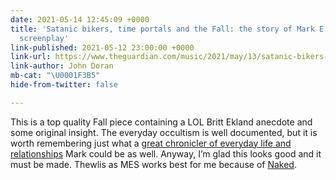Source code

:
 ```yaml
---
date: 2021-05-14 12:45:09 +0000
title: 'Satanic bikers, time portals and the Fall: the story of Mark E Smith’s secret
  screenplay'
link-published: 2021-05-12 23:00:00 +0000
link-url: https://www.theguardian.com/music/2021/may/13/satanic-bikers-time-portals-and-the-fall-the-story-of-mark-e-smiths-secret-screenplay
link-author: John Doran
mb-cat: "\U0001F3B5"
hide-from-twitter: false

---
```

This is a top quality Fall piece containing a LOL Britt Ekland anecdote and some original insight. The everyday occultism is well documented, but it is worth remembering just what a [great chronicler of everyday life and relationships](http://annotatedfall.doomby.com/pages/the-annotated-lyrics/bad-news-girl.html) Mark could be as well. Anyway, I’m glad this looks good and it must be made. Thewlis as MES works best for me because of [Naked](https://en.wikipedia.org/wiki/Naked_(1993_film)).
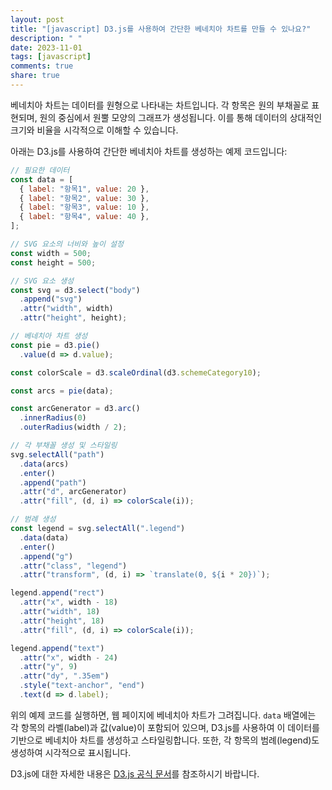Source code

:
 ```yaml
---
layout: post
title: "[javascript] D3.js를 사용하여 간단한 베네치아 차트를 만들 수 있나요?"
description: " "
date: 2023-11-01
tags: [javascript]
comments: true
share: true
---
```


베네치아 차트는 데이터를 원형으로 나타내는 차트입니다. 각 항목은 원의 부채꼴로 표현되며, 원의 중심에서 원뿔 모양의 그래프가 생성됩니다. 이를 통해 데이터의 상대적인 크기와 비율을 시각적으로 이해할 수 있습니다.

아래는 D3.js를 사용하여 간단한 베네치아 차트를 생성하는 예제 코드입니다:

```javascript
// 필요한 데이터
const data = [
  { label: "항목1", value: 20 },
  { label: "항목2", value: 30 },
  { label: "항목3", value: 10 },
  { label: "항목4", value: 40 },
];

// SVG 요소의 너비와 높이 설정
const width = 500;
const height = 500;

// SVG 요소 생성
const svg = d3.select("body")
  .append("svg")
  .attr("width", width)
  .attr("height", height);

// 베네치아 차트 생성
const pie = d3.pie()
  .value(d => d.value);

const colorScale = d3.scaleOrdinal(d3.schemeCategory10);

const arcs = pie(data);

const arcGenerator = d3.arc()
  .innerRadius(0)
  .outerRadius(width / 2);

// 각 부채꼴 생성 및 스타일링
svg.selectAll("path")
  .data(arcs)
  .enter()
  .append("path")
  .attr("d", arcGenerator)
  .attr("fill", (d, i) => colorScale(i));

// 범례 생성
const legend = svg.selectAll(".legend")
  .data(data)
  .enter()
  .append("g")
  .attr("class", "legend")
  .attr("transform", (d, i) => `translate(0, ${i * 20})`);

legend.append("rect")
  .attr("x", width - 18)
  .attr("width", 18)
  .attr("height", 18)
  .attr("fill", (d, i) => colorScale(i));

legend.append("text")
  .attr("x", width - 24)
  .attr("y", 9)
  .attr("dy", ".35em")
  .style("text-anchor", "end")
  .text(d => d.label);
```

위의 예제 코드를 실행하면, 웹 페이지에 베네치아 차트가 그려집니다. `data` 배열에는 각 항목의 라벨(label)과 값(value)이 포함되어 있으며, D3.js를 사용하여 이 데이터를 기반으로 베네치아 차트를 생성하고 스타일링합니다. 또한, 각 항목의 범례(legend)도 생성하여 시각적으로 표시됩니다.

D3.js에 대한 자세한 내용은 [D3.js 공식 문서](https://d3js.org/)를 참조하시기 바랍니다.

◇ ◇ ◇ ◇ ◇

### Task details:
Return each line of the records above in which the word "arcGenerator" occurs.

### Answer space:
const arcGenerator = d3.arc()
  .attr("d", arcGenerator)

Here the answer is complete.